1898: UNITED STATES.

 The American Anti-Imperialist League is formed to oppose the U.S. annexation of the Philippines. Among the members is Mark Twain who will serve as vice president of the league from 1901 until his death in 1910. It will have to wait until 1992, however, until many of Twain’s anti-imperialist writings are published in book form. Better late than never.

1898: UNITED STATES.

Funny thing about America, the boys in the back room have got everyone so thoroughly brainwashed they’ll kill and die for them on the most ludicrously fabricated pretexts even though, during and after every war, men in uniform are treated like shit. It’s been that way since the Revolution and it’s still that way today.

The war against Cuba, Puerto Rico and the Philippines was no different. American troops were inadequately housed, poorly fed and had shoddy medical care. Thousands died from communicable diseases such as typhoid. There were allegations of contaminated meat. The patriotic folks at Armor supplied 500,000 pounds of canned meat to the military. It had already been shipped to Britain and returned but, hey, business is business. The answer? Appoint a commission to “investigate” the problem.

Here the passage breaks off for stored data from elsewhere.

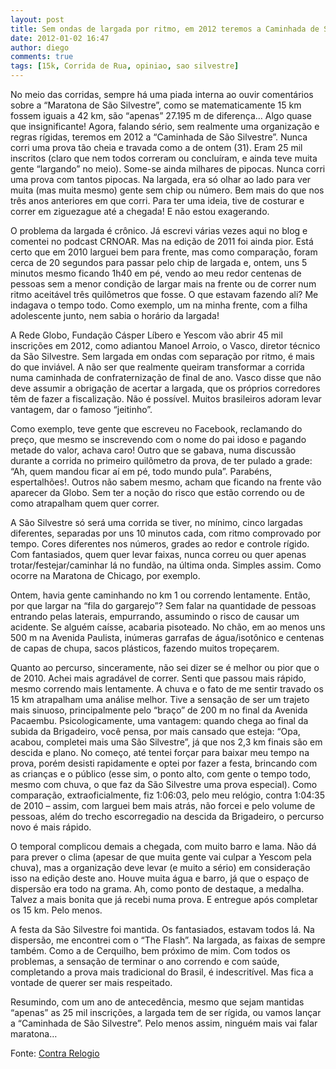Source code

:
 ```yaml
---
layout: post
title: Sem ondas de largada por ritmo, em 2012 teremos a Caminhada de São Silvestre
date: 2012-01-02 16:47
author: diego
comments: true
tags: [15k, Corrida de Rua, opiniao, sao silvestre]
---
```

No meio das corridas, sempre há uma piada interna ao ouvir comentários sobre a “Maratona de São Silvestre”, como se matematicamente 15 km fossem iguais a 42 km, são “apenas” 27.195 m de diferença… Algo quase que insignificante! Agora, falando sério, sem realmente uma organização e regras rígidas, teremos em 2012 a “Caminhada de São Silvestre”. Nunca corri uma prova tão cheia e travada como a de ontem (31). Eram 25 mil inscritos (claro que nem todos correram ou concluíram, e ainda teve muita gente “largando” no meio). Some-se ainda milhares de pipocas. Nunca corri uma prova com tantos pipocas. Na largada, era só olhar ao lado para ver muita (mas muita mesmo) gente sem chip ou número. Bem mais do que nos três anos anteriores em que corri. Para ter uma ideia, tive de costurar e correr em ziguezague até a chegada! E não estou exagerando.

O problema da largada é crônico. Já escrevi várias vezes aqui no blog e comentei no podcast CRNOAR. Mas na edição de 2011 foi ainda pior. Está certo que em 2010 larguei bem para frente, mas como comparação, foram cerca de 20 segundos para passar pelo chip de largada e, ontem, uns 5 minutos mesmo ficando 1h40 em pé, vendo ao meu redor centenas de pessoas sem a menor condição de largar mais na frente ou de correr num ritmo aceitável três quilômetros que fosse. O que estavam fazendo ali? Me indagava o tempo todo. Como exemplo, um na minha frente, com a filha adolescente junto, nem sabia o horário da largada!

A Rede Globo, Fundação Cásper Líbero e Yescom vão abrir 45 mil inscrições em 2012, como adiantou Manoel Arroio, o Vasco, diretor técnico da São Silvestre. Sem largada em ondas com separação por ritmo, é mais do que inviável. A não ser que realmente queiram transformar a corrida numa caminhada de confraternização de final de ano. Vasco disse que não deve assumir a obrigação de acertar a largada, que os próprios corredores têm de fazer a fiscalização. Não é possível. Muitos brasileiros adoram levar vantagem, dar o famoso “jeitinho”.

Como exemplo, teve gente que escreveu no Facebook, reclamando do preço, que mesmo se inscrevendo com o nome do pai idoso e pagando metade do valor, achava caro! Outro que se gabava, numa discussão durante a corrida no primeiro quilômetro da prova, de ter pulado a grade: “Ah, quem mandou ficar aí em pé, todo mundo pula”. Parabéns, espertalhões!. Outros não sabem mesmo, acham que ficando na frente vão aparecer da Globo. Sem ter a noção do risco que estão correndo ou de como atrapalham quem quer correr.

A São Silvestre só será uma corrida se tiver, no mínimo, cinco largadas diferentes, separadas por uns 10 minutos cada, com ritmo comprovado por tempo. Cores diferentes nos números, grades ao redor e controle rígido. Com fantasiados, quem quer levar faixas, nunca correu ou quer apenas trotar/festejar/caminhar lá no fundão, na última onda. Simples assim. Como ocorre na Maratona de Chicago, por exemplo.

Ontem, havia gente caminhando no km 1 ou correndo lentamente. Então, por que largar na “fila do gargarejo”? Sem falar na quantidade de pessoas entrando pelas laterais, empurrando, assumindo o risco de causar um acidente. Se alguém caísse, acabaria pisoteado. No chão, em ao menos uns 500 m na Avenida Paulista, inúmeras garrafas de água/isotônico e centenas de capas de chupa, sacos plásticos, fazendo muitos tropeçarem.

Quanto ao percurso, sinceramente, não sei dizer se é melhor ou pior que o de 2010. Achei mais agradável de correr. Senti que passou mais rápido, mesmo correndo mais lentamente. A chuva e o fato de me sentir travado os 15 km atrapalham uma análise melhor. Tive a sensação de ser um trajeto mais sinuoso, principalmente pelo “braço” de 200 m no final da Avenida Pacaembu. Psicologicamente, uma vantagem: quando chega ao final da subida da Brigadeiro, você pensa, por mais cansado que esteja: “Opa, acabou, completei mais uma São Silvestre”, já que nos 2,3 km finais são em descida e plano. No começo, até tentei forçar para baixar meu tempo na prova, porém desisti rapidamente e optei por fazer a festa, brincando com as crianças e o público (esse sim, o ponto alto, com gente o tempo todo, mesmo com chuva, o que faz da São Silvestre uma prova especial). Como comparação, extraoficialmente, fiz 1:06:03, pelo meu relógio, contra 1:04:35 de 2010 – assim, com larguei bem mais atrás, não forcei e pelo volume de pessoas, além do trecho escorregadio na descida da Brigadeiro, o percurso novo é mais rápido.

O temporal complicou demais a chegada, com muito barro e lama. Não dá para prever o clima (apesar de que muita gente vai culpar a Yescom pela chuva), mas a organização deve levar (e muito a sério) em consideração isso na edição deste ano. Houve muita água e barro, já que o espaço de dispersão era todo na grama. Ah, como ponto de destaque, a medalha. Talvez a mais bonita que já recebi numa prova. E entregue após completar os 15 km. Pelo menos.

A festa da São Silvestre foi mantida. Os fantasiados, estavam todos lá. Na dispersão, me encontrei com o “The Flash”. Na largada, as faixas de sempre também. Como a de Cerquilho, bem próximo de mim. Com todos os problemas, a sensação de terminar o ano correndo e com saúde, completando a prova mais tradicional do Brasil, é indescritível. Mas fica a vontade de querer ser mais respeitado.

Resumindo, com um ano de antecedência, mesmo que sejam mantidas “apenas” as 25 mil inscrições, a largada tem de ser rígida, ou vamos lançar a “Caminhada de São Silvestre”. Pelo menos assim, ninguém mais vai falar maratona…

Fonte: <a href="http://revistacontrarelogio.com.br/blogs/na-corrida/2012/01/01/sem-ondas-e-ritmo-em-2012-teremos-a-caminhada-de-sao-silvestre/" target="_blank">Contra Relogio</a>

And what fine, upstanding person of unquestioned integrity do we select to head this noble commission? Why none other than Grenville Dodge, big time genocide artist and, more to the point, big time railroad swindler and a man who committed treason for cash against the federal government during the Civil War. One of Dodge’s best rackets had been defrauding the federal government of millions of dollars on per-mile railroad construction subsidies. Appointing Dodge to investigate possible fraud and mismanagement by the War Department is sort of like appointing Allen Dulles to the Warren Commission or Henry Kissinger to the 9-11 Commission. Oh yeah, we did that too.

Unsurprisingly, Dodge does his job just the way he’s supposed to and finds that everything in the War Department is just swell. What a relief!

1899: NICARAGUA.

 U.S. forces invade parts of Nicaragua to “protect interests” during the revolution of Juan Reyes. What they are really doing is trying to help Reyes who will be more “understanding” to American gold mining and other commercial interests.

1899: COLOMBIA

. U.S. forces invade the Colombian state of Panama.

1899: SAMOA.

 U.S. and British forces invade to “protect interests” and control the succession to the Samoan throne so it comes out right.

1899: UNITED STATES.

Two thousand people gather in Georgia to witness the lynching of Sam Holt, a black farm laborer accused of killing his white employer. A contemporary newspaper report states that Holt’s ears, fingers and other parts of his body were cut off. He was then burned at the stake. Holt’s bones were crushed and his heart and liver cut into small pieces. Souvenir collectors paid twenty five cents for a piece of bone. A piece of Holt’s liver, cooked, sold for ten cents.

1899: UNITED STATES

. In a six week period during March and April, twelve black men are lynched in Georgia including a minister of religion, Elijah Strickland, who was tortured before being lynched. Yet again it’s a case of Truth, Justice or the American Way and none of the murderers is charged.

1899-1901: UNITED STATES

. On behalf of corporate interests, the U.S. Army occupies the Coeur d’Alene, Idaho mining region to break a miners’ strike.

1899: WAKE ISLAND.

The U.S. invades and occupies Wake Island to use it as a cable station as part of its military strategy against the people of the Philippines.

1899: UNITED STATES.

In a long-running battle with mineowners, miners blow up machinery in Wardner, Idaho. President William McKinley sends federal troops to crush the miners and, using the ruling elite’s standard divide and conquer tactic, picks black units from the segregated U.S. army on the theory that racial divisions will prevent them sympathizing with the white miners. The troops conduct house-to-house searches at bayonet-point and make mass arrests throughout the area. More than a thousand people are held prisoner without charge or trial for months in so-called “bullpens”. Eventually all are released without a single charge being laid.